Ich hab mit OpenWRT Kamikaze 8.09.1 (Linux 2.6.25.20) eine stateful
Firewall für IPv6 eingerichtet.

Pakete die geblockt werden, logge ich per -j LOG. Obwohl ich die
Verbindung explizit freigegeben habe, erscheinen stàndig folgende
Meldungen im Syslog:

kernel: FWD:INVALID:IN=eth0.3 OUT=eth0.2 SRC=$WEBSERVER DST=$NAGIOS
LENr TC=0 HOPLIMITc FLOWLBL=0 PROTO=TCP SPTD738 DPT€ WINDOW7
RES=0x00 ACK FIN URGP=0



Ha! Ich habe das nicht nur bei IPv6, sondern auch bei IPv4, dass ACK/FIN
nach INVALID rutschen. Du kannst ja einmal mit den Timeouts spielen,
dass hat bei mir teilweise geholfen.

Ganz habe ich das aber noch nicht weg bekommen.

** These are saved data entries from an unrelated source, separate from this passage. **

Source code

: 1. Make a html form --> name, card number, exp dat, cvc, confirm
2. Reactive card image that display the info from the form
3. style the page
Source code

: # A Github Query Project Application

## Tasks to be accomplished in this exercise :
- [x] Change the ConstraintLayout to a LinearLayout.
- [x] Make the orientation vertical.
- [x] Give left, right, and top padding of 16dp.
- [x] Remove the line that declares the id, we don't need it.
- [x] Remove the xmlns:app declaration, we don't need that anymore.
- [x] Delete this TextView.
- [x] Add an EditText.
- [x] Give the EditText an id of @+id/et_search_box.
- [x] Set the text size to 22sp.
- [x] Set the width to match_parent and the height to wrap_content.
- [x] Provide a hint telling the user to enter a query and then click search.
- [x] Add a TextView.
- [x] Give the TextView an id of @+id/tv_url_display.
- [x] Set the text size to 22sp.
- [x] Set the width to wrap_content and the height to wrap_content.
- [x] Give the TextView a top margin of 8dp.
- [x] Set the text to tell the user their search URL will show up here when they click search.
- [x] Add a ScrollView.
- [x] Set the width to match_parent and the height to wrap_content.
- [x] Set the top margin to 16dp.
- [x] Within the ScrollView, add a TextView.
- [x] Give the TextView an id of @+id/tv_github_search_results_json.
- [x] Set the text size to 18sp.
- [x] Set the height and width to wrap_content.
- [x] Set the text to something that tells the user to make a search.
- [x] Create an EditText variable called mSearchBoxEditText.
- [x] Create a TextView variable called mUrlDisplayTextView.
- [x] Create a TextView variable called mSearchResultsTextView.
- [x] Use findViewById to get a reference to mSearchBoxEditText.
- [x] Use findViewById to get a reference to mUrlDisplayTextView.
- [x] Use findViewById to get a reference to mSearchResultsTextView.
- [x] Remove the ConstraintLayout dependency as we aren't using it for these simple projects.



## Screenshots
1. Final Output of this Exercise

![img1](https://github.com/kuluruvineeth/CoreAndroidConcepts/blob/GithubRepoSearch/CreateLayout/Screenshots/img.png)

Allerdings habe ich, bis auf die Meldungen, keine negativen Effekte
bemerken können.

Merkwürdig finde ich dies, ebenso wie du, auch.

(Linux 2.6.32 aus Debian Squeeze, Multicore-x86_64-System, im Schnitt
80k aktive Verbindungen.)

Wenn ich Zeit, Lust und Wartungsfenster finde, teste ich einmal 2.6.37
oder 2.6.38, ob sich da etwas im Netfilter getan hat.



Sig lost. Core dumped.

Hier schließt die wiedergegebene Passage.